2.2 Correlation entropy

Define two random variables X, Y with joint probability density \({F_{XY}}(x,y)\) and correlation entropy criterion defined as

$$\begin{aligned} V(X,Y) = E[\alpha (X,Y)] = \int {\alpha (X,Y)d({F_{XY}}(x,y))} \end{aligned}$$
(10)

where \(E[ \cdot ]\) is the mathematical expectation and \(\alpha ( \cdot , \cdot )\) is the kernel function, denoted as

$$\begin{aligned} \alpha (X,Y) = {G_\sigma }(e) = \exp \left( - \frac{{{e^2}}}{{2{\sigma ^2}}}\right) \end{aligned}$$
(11)

where \(e = X - Y\), \(\sigma \) is the kernel width and \(\sigma > 0\). We can obtain the cost function of the maximum correlation entropy Kalman filtering algorithm as

$$\begin{aligned} {J_{MCC}}({{\textbf{x}}_{\textbf{k}}}) = \frac{1}{L}\sum \limits _{i = 1}^L {{G_\sigma }(e)} \end{aligned}$$
(12)

where \(L = n + m\).

3 Algorithm proposal

3.1 Enhanced models

First rewrite Eq. (1) and (2) as

$$\begin{aligned} \left[ {\begin{array}{*{20}{c}} {{{{\hat{\textbf{x}}}}_{k|k - 1}}}\\ {{{\textbf{y}}_k}} \end{array}} \right] = \left[ {\begin{array}{*{20}{c}} {\textbf{I}}\\ {{{\textbf{C}}_k}} \end{array}} \right] {{\textbf{x}}_k} + {o_k} \end{aligned}$$
(13)

where \({o_k} = \left[ {\begin{array}{*{20}{c}} { - \left( {{{{\hat{\textbf{x}}}}_k} - {{{\hat{\textbf{x}}}}_{k|k - 1}}} \right) }\\ {{{\textbf{v}}_k}} \end{array}} \right] \),

with

$$\begin{aligned} E\left[ {{o_k}o_k^\textrm{T}} \right]= & {} \left[ {\begin{array}{*{20}{c}} {{{\textbf{P}}_{k|k - 1}}}&{}0 \\ 0&{}{{{\textbf{R}}_k}} \end{array}} \right] \nonumber \\= & {} \left[ {\begin{array}{*{20}{c}} {{{\mathbf{\upsilon }}_{P:k|k - 1}}{\mathbf{\upsilon }}_{P:k|k - 1}^\textrm{T}}&{}0\\ 0&{}{{{\mathbf{\upsilon }}_{R:k}}{\mathbf{\upsilon }}_{R:k}^\textrm{T}} \end{array}} \right] = {{\mathbf{\upsilon }}_k}{\mathbf{\upsilon }}_k^\textrm{T} \end{aligned}$$
(14)

where \({{\mathbf{\upsilon }}_{P:k|k - 1}}\), \({{\mathbf{\upsilon }}_{R:k}}\) and \({{\mathbf{\upsilon }}_k}\) are obtained from \({{\textbf{P}}_{k|k - 1}}\), \({{\textbf{R}}_k}\) and \(E\left[ {{o_k}o_k^\textrm{T}} \right] \) by Cholesky decomposition, respectively.

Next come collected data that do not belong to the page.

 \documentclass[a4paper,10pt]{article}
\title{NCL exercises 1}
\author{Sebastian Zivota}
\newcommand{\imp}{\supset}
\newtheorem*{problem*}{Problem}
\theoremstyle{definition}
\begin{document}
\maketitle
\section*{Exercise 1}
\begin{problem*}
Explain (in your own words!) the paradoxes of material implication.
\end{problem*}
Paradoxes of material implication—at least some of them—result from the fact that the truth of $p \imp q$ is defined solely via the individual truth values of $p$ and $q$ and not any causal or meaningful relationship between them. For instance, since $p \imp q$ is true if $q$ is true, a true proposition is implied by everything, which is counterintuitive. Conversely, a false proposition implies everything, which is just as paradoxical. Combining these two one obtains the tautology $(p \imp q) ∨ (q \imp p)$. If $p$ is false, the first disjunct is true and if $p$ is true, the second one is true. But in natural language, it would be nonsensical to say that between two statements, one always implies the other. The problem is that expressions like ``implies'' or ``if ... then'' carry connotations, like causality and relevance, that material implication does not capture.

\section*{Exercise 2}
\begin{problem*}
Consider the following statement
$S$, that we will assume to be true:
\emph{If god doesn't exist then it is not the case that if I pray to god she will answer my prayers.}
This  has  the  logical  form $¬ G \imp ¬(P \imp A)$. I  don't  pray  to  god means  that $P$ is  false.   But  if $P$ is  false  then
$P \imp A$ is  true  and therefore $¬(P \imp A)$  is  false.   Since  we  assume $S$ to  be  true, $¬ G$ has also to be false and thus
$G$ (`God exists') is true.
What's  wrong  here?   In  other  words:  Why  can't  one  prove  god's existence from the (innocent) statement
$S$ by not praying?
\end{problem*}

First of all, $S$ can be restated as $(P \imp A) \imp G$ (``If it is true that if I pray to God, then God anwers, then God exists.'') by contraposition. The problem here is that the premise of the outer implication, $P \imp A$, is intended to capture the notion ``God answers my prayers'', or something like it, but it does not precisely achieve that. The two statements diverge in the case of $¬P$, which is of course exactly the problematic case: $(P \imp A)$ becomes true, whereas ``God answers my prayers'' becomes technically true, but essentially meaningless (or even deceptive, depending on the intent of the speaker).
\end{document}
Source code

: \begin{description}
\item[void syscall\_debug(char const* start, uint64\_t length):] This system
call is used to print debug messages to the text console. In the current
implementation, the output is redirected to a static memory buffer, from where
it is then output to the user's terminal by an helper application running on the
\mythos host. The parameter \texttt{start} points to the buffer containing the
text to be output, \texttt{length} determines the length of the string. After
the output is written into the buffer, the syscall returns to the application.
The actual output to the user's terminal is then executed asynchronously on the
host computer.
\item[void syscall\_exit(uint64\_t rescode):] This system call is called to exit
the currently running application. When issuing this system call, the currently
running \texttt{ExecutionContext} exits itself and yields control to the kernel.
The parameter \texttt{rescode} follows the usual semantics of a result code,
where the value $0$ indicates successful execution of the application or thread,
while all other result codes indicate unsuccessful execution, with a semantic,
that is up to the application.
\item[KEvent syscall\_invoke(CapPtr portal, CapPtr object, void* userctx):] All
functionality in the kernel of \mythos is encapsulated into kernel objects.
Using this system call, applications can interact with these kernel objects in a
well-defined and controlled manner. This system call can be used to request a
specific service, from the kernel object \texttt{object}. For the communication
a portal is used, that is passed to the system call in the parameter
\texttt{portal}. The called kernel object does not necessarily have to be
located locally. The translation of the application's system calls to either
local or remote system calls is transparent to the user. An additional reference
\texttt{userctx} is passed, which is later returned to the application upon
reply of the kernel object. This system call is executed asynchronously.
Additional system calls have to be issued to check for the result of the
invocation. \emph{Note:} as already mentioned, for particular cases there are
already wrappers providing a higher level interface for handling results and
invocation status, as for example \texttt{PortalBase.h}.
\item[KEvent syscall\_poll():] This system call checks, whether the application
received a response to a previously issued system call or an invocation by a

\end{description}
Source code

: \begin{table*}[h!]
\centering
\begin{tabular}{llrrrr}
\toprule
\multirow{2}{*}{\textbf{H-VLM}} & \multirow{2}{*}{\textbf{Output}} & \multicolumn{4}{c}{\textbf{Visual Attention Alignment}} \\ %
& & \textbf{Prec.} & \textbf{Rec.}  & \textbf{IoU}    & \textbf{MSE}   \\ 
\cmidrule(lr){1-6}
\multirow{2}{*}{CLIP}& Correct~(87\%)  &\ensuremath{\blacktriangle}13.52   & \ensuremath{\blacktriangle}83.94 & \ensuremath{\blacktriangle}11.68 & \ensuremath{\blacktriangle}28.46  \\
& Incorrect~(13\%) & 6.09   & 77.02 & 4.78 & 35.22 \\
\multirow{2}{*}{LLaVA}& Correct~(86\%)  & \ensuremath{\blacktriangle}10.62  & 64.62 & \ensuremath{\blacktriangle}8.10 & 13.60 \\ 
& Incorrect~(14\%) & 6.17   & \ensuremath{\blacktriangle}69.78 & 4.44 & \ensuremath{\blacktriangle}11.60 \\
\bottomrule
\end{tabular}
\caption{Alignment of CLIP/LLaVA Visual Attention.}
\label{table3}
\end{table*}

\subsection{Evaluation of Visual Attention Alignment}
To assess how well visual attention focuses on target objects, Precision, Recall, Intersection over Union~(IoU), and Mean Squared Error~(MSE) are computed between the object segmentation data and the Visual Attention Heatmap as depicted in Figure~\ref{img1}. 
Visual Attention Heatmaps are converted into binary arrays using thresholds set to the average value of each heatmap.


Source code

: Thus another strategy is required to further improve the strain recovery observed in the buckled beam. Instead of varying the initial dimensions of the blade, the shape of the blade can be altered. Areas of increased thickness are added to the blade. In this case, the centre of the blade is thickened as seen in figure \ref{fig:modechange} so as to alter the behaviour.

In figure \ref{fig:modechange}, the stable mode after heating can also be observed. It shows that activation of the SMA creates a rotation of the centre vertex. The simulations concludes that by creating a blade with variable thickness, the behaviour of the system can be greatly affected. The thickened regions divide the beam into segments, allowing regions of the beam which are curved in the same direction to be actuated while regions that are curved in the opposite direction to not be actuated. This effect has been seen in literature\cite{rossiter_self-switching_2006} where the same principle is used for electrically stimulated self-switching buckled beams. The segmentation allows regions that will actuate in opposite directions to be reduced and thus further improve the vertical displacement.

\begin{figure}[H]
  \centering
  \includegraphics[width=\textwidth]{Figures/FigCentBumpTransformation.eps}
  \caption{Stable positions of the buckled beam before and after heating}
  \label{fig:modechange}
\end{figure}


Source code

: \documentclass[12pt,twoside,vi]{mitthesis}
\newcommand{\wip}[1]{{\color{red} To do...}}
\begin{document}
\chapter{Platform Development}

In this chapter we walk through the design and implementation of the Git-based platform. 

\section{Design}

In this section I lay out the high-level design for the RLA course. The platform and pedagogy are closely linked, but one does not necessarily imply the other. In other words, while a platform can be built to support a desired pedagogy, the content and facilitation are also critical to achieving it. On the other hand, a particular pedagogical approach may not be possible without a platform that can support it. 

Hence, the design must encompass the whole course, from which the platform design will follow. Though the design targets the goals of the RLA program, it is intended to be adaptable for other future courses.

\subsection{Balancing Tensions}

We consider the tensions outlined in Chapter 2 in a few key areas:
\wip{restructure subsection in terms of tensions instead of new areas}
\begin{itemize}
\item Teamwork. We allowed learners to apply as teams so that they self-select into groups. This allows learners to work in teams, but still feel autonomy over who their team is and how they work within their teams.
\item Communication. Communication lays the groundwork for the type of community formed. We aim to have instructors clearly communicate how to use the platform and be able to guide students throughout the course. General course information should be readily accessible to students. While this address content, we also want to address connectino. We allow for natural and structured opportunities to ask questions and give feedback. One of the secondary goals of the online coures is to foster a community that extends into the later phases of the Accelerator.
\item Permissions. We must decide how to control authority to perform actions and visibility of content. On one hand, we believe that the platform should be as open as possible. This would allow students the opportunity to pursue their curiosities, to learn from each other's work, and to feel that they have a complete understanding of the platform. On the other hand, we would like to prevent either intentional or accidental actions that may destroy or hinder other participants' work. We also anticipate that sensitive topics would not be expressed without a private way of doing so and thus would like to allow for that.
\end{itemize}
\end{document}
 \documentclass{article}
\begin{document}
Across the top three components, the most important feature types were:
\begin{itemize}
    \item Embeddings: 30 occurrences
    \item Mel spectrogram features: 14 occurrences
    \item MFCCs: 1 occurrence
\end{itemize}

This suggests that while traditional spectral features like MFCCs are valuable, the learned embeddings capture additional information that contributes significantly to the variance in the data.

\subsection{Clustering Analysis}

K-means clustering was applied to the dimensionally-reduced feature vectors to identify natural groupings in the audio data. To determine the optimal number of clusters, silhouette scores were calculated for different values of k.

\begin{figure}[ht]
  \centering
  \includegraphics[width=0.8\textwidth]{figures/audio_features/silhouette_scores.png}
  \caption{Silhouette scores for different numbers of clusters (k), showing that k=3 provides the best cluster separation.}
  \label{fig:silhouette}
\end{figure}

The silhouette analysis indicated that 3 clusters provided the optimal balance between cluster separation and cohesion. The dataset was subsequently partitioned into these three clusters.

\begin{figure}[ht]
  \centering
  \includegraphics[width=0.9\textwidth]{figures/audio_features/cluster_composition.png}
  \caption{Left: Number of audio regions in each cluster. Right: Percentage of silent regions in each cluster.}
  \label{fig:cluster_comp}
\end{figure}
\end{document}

Simultaneous left-multiplication of \({\mathbf{\upsilon }}_k^{ - 1}\) on both sides of Eq. (13) gives us

$$\begin{aligned} {{\textbf{D}}_k} = {{\textbf{W}}_k}{{\textbf{x}}_k} + {{\textbf{e}}_k} \end{aligned}$$
(15)

where \({{\textbf{D}}_k} = {\mathbf{\upsilon }}_k^{ - 1}\left[ {\begin{array}{*{20}{c}} {{{{\hat{\textbf{x}}}}_{k|k - 1}}}\\ {{{\textbf{y}}_k}} \end{array}} \right] \), \({{\textbf{W}}_k} = {\mathbf{\upsilon }}_k^{ - 1}\left[ {\begin{array}{*{20}{c}} {\textbf{I}}\\ {{{\textbf{C}}_k}} \end{array}} \right] \) and \({{\textbf{e}}_k} = {\mathbf{\upsilon }}_k^{ - 1}\left[ {\begin{array}{*{20}{c}} { - \left( {{{{\hat{\textbf{x}}}}_k} - {{{\hat{\textbf{x}}}}_{k|k - 1}}} \right) }\\ {{{\textbf{v}}_k}} \end{array}} \right] \). It can be further written as \({{\textbf{D}}_k} = {[{d_{1:k}},{d_{2:k}}, \cdots ,{d_{L:k}}]^\textrm{T}}\), \({{\textbf{W}}_k} = {[{{\textbf{w}}_{1:k}},{{\textbf{w}}_{2:k}}, \cdots ,{{\textbf{w}}_{L:k}}]^\textrm{T}}\) and \({{\textbf{e}}_k} = {[{e_{1:k}},{e_{2:k}}, \cdots ,{e_{L:k}}]^\textrm{T}}\). Thus

$$\begin{aligned} {e_{i:k}} = {d_{i:k}} - {{\textbf{w}}_{i:k}}{{\textbf{x}}_k}. \end{aligned}$$
(16)

3.2 Derivation of HWSKF

To increase the convergence speed and steady state of the algorithm based on the MCKF algorithm and better adapt to the effect of impulse noise, the HWSKF algorithm presented in this section generates a new cost function framework that combines the Softplus function with the MCKF algorithm. Observe the expression for the Softplus function, which has the derivative form \(\frac{1}{{1 + {e^{ - x}}}}\), such a function is consistent with the outer manifestation of filter theory. The Softplus function expression is in logarithmic form, a feature that makes the algorithm faster to compute. On the other hand, Huber estimation is a robust statistical method designed to deal with outliers or outliers in regression analysis, while maintaining efficiency and accuracy for non-outliers. At its core is a loss function that combines the characteristics of squared loss (used in least squares) and absolute value loss (used in L1 regularization), so it can give optimal results when the noise obeys a normal distribution, and when it does not conform to a normal distribution, it can effectively address the effects of outliers and get better results than least squares.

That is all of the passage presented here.